Add zeebe overview dashboard #9067

Zelldon · 2022-04-07T06:58:41Z

Description

This feature was already part of several discussions and plannings, but we had never time for it. Again it came up in the most recent gameday https://confluence.camunda.com/display/ZEEBE/2022-03-23+Game+Day + #8998 that people like Support Engineers should have a dashboard which shows only a good overview without overwhelming to much.

Yesterday at the air port I had some time to play around with it and made up a dashboard with panels which I would normally check to detect issues.

It shows metrics like:

Partition topology and healthness
Current processing, exporting, incoming requests and backpressure
Resource consumption like cpu, memory and disk
Process instance execution latency is also shownion

Tbh I'm a bit proud of the first table, since I was finally able to combine the partition topology (roles) and healthiness in one table 💪

You can take a look here http://34.77.165.228/d/NzsO1mUnk/zeebe-overview?orgId=1&refresh=10s&var-DS_PROMETHEUS=Prometheus&var-namespace=All&var-pod=All&var-partition=All&from=now-15m&to=now

Related issues

I think this covers #8998 but we can discuss this @deepthidevaki If you think we need more here.

Definition of Done

Not all items need to be done depending on the issue and the pull request.

Code changes:

The changes are backwards compatibility with previous versions
If it fixes a bug then PRs are created to backport the fix to the last two minor versions. You can trigger a backport by assigning labels (e.g. backport stable/1.3) to the PR, in case that fails you need to create backports manually.

Testing:

There are unit/integration tests that verify all acceptance criterias of the issue
New tests are written to ensure backwards compatibility with further versions
The behavior is tested manually
The change has been verified by a QA run
The impact of the changes is verified by a benchmark

Documentation:

The documentation is updated (e.g. BPMN reference, configuration, examples, get-started guides, etc.)
New content is added to the release announcement
If the PR changes how BPMN processes are validated (e.g. support new BPMN element) then the Camunda modeling team should be informed to adjust the BPMN linting.

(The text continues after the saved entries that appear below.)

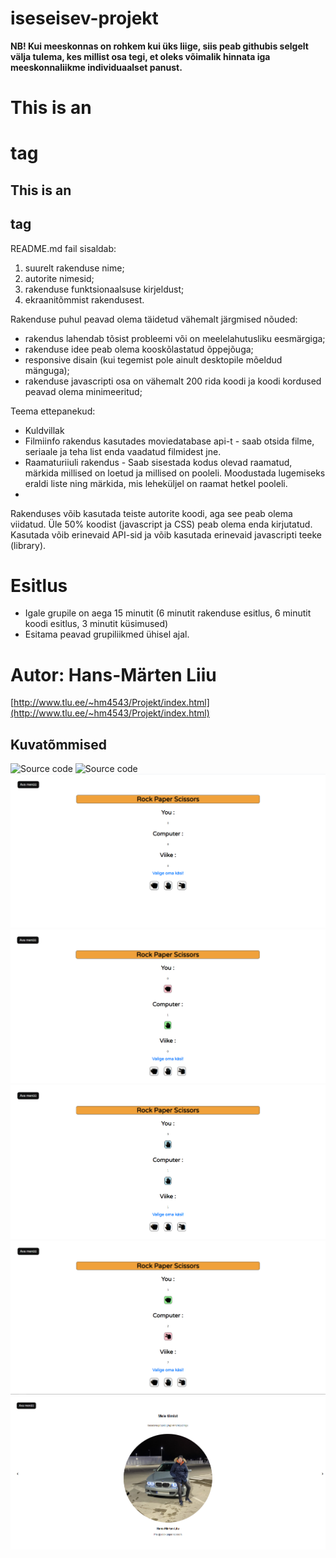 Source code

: # iseseisev-projekt

**NB! Kui meeskonnas on rohkem kui üks liige, siis peab githubis selgelt välja tulema, kes millist osa tegi, et oleks võimalik hinnata iga meeskonnaliikme individuaalset panust.**

# This is an <h1> tag
## This is an <h2> tag
README.md fail sisaldab:
1. suurelt rakenduse nime;
1. autorite nimesid;
1. rakenduse funktsionaalsuse kirjeldust;
1. ekraanitõmmist rakendusest.

Rakenduse puhul peavad olema täidetud vähemalt järgmised nõuded:
  * rakendus lahendab tõsist probleemi või on meelelahutusliku eesmärgiga; 
  * rakenduse idee peab olema kooskõlastatud õppejõuga;
  * responsive disain (kui tegemist pole ainult desktopile mõeldud mänguga);
  * rakenduse javascripti osa on vähemalt 200 rida koodi ja koodi kordused peavad olema minimeeritud;
  
Teema ettepanekud:
 * Kuldvillak
 * Filmiinfo rakendus kasutades moviedatabase api-t - saab otsida filme, seriaale ja teha list enda vaadatud filmidest jne. 
 * Raamaturiiuli rakendus - Saab sisestada kodus olevad raamatud, märkida millised on loetud ja millised on pooleli. Moodustada lugemiseks eraldi liste ning märkida, mis leheküljel on raamat hetkel pooleli.
 * 

Rakenduses võib kasutada teiste autorite koodi, aga see peab olema viidatud. Üle 50% koodist (javascript ja CSS) peab olema enda kirjutatud. Kasutada võib erinevaid API-sid ja võib kasutada erinevaid javascripti teeke (library).

# Esitlus
* Igale grupile on aega 15 minutit (6 minutit rakenduse esitlus, 6 minutit koodi esitlus, 3 minutit küsimused)
* Esitama peavad grupiliikmed ühisel ajal. 

# Autor: Hans-Märten Liiu
 [http://www.tlu.ee/~hm4543/Projekt/index.html](http://www.tlu.ee/~hm4543/Projekt/index.html)

## Kuvatõmmised
![Source code](screenshots/pilt.png)
![Source code](screenshots/pilt2.png)
![Source code](screenshots/pilt3.png)
![Source code](screenshots/pilt4.png)
![Source code](screenshots/pilt5.png)
![Source code](screenshots/pilt6.png)
![Source code](screenshots/pilt7.png) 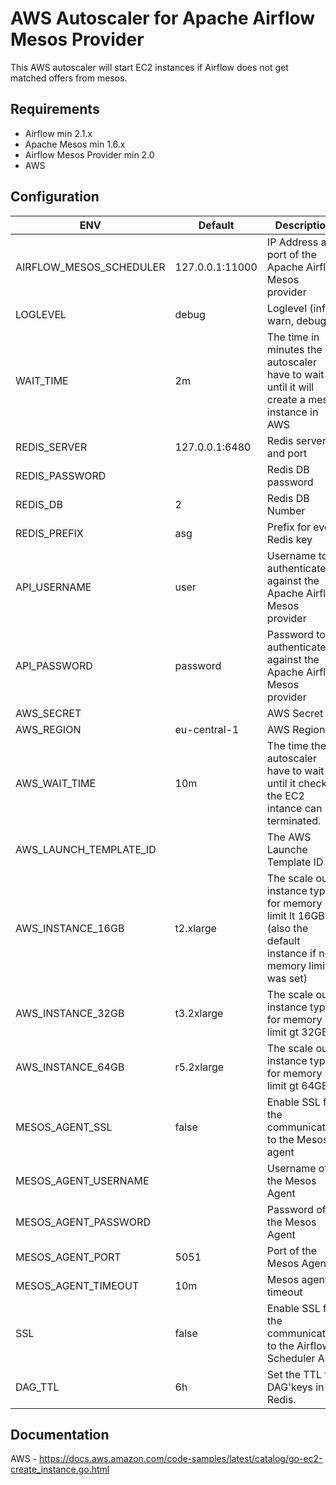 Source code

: # AWS Autoscaler for Apache Airflow Mesos Provider

This AWS autoscaler will start EC2 instances if Airflow does not get matched offers from mesos.

## Requirements

- Airflow min 2.1.x
- Apache Mesos min 1.6.x
- Airflow Mesos Provider min 2.0
- AWS


## Configuration

| ENV | Default | Description |
| --- | --- | --- |
| AIRFLOW_MESOS_SCHEDULER | 127.0.0.1:11000 | IP Address and port of the Apache Airflow Mesos provider |
| LOGLEVEL | debug | Loglevel (info, warn, debug) |
| WAIT_TIME | 2m | The time in minutes the autoscaler have to wait until it will create a mesos instance in AWS |
| REDIS_SERVER | 127.0.0.1:6480 | Redis server and port |
| REDIS_PASSWORD | | Redis DB password |
| REDIS_DB | 2 | Redis DB Number |
| REDIS_PREFIX | asg | Prefix for every Redis key |
| API_USERNAME | user | Username to authenticate against the Apache Airflow Mesos provider |
| API_PASSWORD | password | Password to authenticate against the Apache Airflow Mesos provider |
| AWS_SECRET | | AWS Secret |
| AWS_REGION | eu-central-1 | AWS Region |
| AWS_WAIT_TIME | 10m | The time the autoscaler have to wait until it check if the EC2 intance can be terminated. |
| AWS_LAUNCH_TEMPLATE_ID | | The AWS Launche Template ID | 
| AWS_INSTANCE_16GB | t2.xlarge | The scale out instance type for memory limit lt 16GB (also the default instance if no memory limit was set) |
| AWS_INSTANCE_32GB | t3.2xlarge | The scale out instance type for memory limit gt 32GB |
| AWS_INSTANCE_64GB | r5.2xlarge | The scale out instance type for memory limit gt 64GB |
| MESOS_AGENT_SSL | false | Enable SSL for the communication to the Mesos agent |
| MESOS_AGENT_USERNAME | | Username of the Mesos Agent |
| MESOS_AGENT_PASSWORD | | Password of the Mesos Agent |
| MESOS_AGENT_PORT | 5051 | Port of the Mesos Agent |
| MESOS_AGENT_TIMEOUT | 10m | Mesos agent timeout |
| SSL | false | Enable SSL for the communication to the Airflow Scheduler API |
| DAG_TTL | 6h | Set the TTL for DAG'keys in Redis. | 



## Documentation

AWS - https://docs.aws.amazon.com/code-samples/latest/catalog/go-ec2-create_instance.go.html
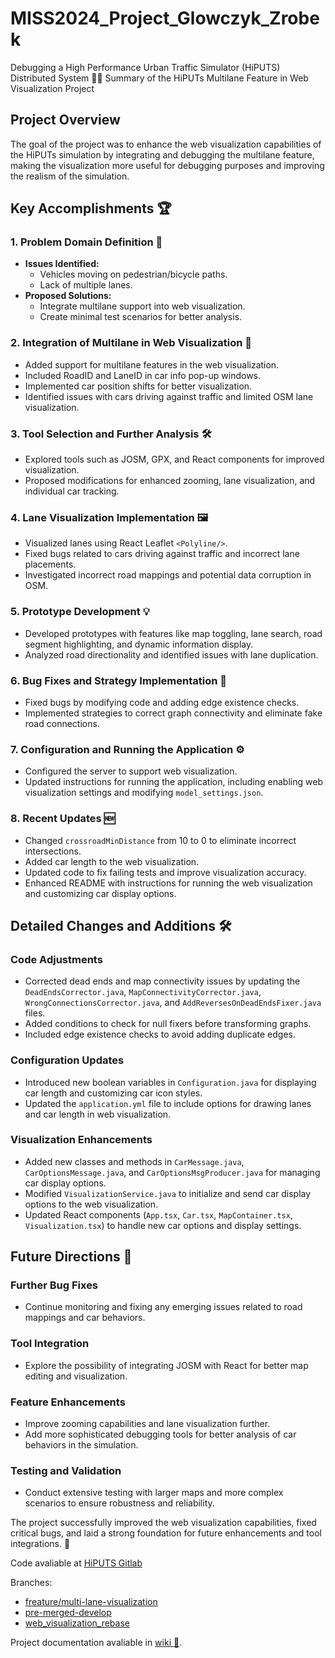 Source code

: # MISS2024_Project_Glowczyk_Zrobek
Debugging a High Performance Urban Traffic Simulator (HiPUTS) Distributed System 🚗🌐
Summary of the HiPUTs Multilane Feature in Web Visualization Project 

## Project Overview
The goal of the project was to enhance the web visualization capabilities of the HiPUTs simulation by integrating and debugging the multilane feature, making the visualization more useful for debugging purposes and improving the realism of the simulation.

## Key Accomplishments 🏆

### 1. Problem Domain Definition 📝
- **Issues Identified:**
    - Vehicles moving on pedestrian/bicycle paths.
    - Lack of multiple lanes.
- **Proposed Solutions:**
    - Integrate multilane support into web visualization.
    - Create minimal test scenarios for better analysis.

### 2. Integration of Multilane in Web Visualization 🔧
- Added support for multilane features in the web visualization.
- Included RoadID and LaneID in car info pop-up windows.
- Implemented car position shifts for better visualization.
- Identified issues with cars driving against traffic and limited OSM lane visualization.

### 3. Tool Selection and Further Analysis 🛠️
- Explored tools such as JOSM, GPX, and React components for improved visualization.
- Proposed modifications for enhanced zooming, lane visualization, and individual car tracking.

### 4. Lane Visualization Implementation 🖼️
- Visualized lanes using React Leaflet `<Polyline/>`.
- Fixed bugs related to cars driving against traffic and incorrect lane placements.
- Investigated incorrect road mappings and potential data corruption in OSM.

### 5. Prototype Development 💡
- Developed prototypes with features like map toggling, lane search, road segment highlighting, and dynamic information display.
- Analyzed road directionality and identified issues with lane duplication.

### 6. Bug Fixes and Strategy Implementation 🐛
- Fixed bugs by modifying code and adding edge existence checks.
- Implemented strategies to correct graph connectivity and eliminate fake road connections.

### 7. Configuration and Running the Application ⚙️
- Configured the server to support web visualization.
- Updated instructions for running the application, including enabling web visualization settings and modifying `model_settings.json`.

### 8. Recent Updates 🆕
- Changed `crossroadMinDistance` from 10 to 0 to eliminate incorrect intersections.
- Added car length to the web visualization.
- Updated code to fix failing tests and improve visualization accuracy.
- Enhanced README with instructions for running the web visualization and customizing car display options.

## Detailed Changes and Additions 🛠️

### Code Adjustments
- Corrected dead ends and map connectivity issues by updating the `DeadEndsCorrector.java`, `MapConnectivityCorrector.java`, `WrongConnectionsCorrector.java`, and `AddReversesOnDeadEndsFixer.java` files.
- Added conditions to check for null fixers before transforming graphs.
- Included edge existence checks to avoid adding duplicate edges.

### Configuration Updates
- Introduced new boolean variables in `Configuration.java` for displaying car length and customizing car icon styles.
- Updated the `application.yml` file to include options for drawing lanes and car length in web visualization.

### Visualization Enhancements
- Added new classes and methods in `CarMessage.java`, `CarOptionsMessage.java`, and `CarOptionsMsgProducer.java` for managing car display options.
- Modified `VisualizationService.java` to initialize and send car display options to the web visualization.
- Updated React components (`App.tsx`, `Car.tsx`, `MapContainer.tsx`, `Visualization.tsx`) to handle new car options and display settings.

## Future Directions 🔮

### Further Bug Fixes
- Continue monitoring and fixing any emerging issues related to road mappings and car behaviors.

### Tool Integration
- Explore the possibility of integrating JOSM with React for better map editing and visualization.

### Feature Enhancements
- Improve zooming capabilities and lane visualization further.
- Add more sophisticated debugging tools for better analysis of car behaviors in the simulation.

### Testing and Validation
- Conduct extensive testing with larger maps and more complex scenarios to ensure robustness and reliability.

The project successfully improved the web visualization capabilities, fixed critical bugs, and laid a strong foundation for future enhancements and tool integrations. 🏁

Code avaliable at [HiPUTS Gitlab](https://gitlab.ii.agh.edu.pl/g/ncn-scat/HiPUTS)

Branches:
- [freature/multi-lane-visualization](https://gitlab.ii.agh.edu.pl/g/ncn-scat/HiPUTS/-/commits/freature/multi-lane-visualization)
- [pre-merged-develop](https://gitlab.ii.agh.edu.pl/g/ncn-scat/HiPUTS/-/commits/pre-merged-develop)
- [web_visualization_rebase](https://gitlab.ii.agh.edu.pl/g/ncn-scat/HiPUTS/-/commits/web_visualization_rebase)

Project documentation avaliable in [wiki :book:](https://github.com/kmazrolina/MISS2024_Project_Glowczyk_Zrobek/wiki).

Dashboard shows a general overview of the Zeebe system. It shows metrics like: * Partition topology and healthness * Current processing, exporting, incoming requests and backpressure * Resource consumption like cpu, memory and disk * Process instance execution latency is also shown

deepthidevaki

Thanks @Zelldon for taking the initiative. It is high time we have something like this. Here are my comments.

Since this is supposed to be a small dashboard, we can remove the collapsible section.

Remove following panels. All of them can be in the detailed panels.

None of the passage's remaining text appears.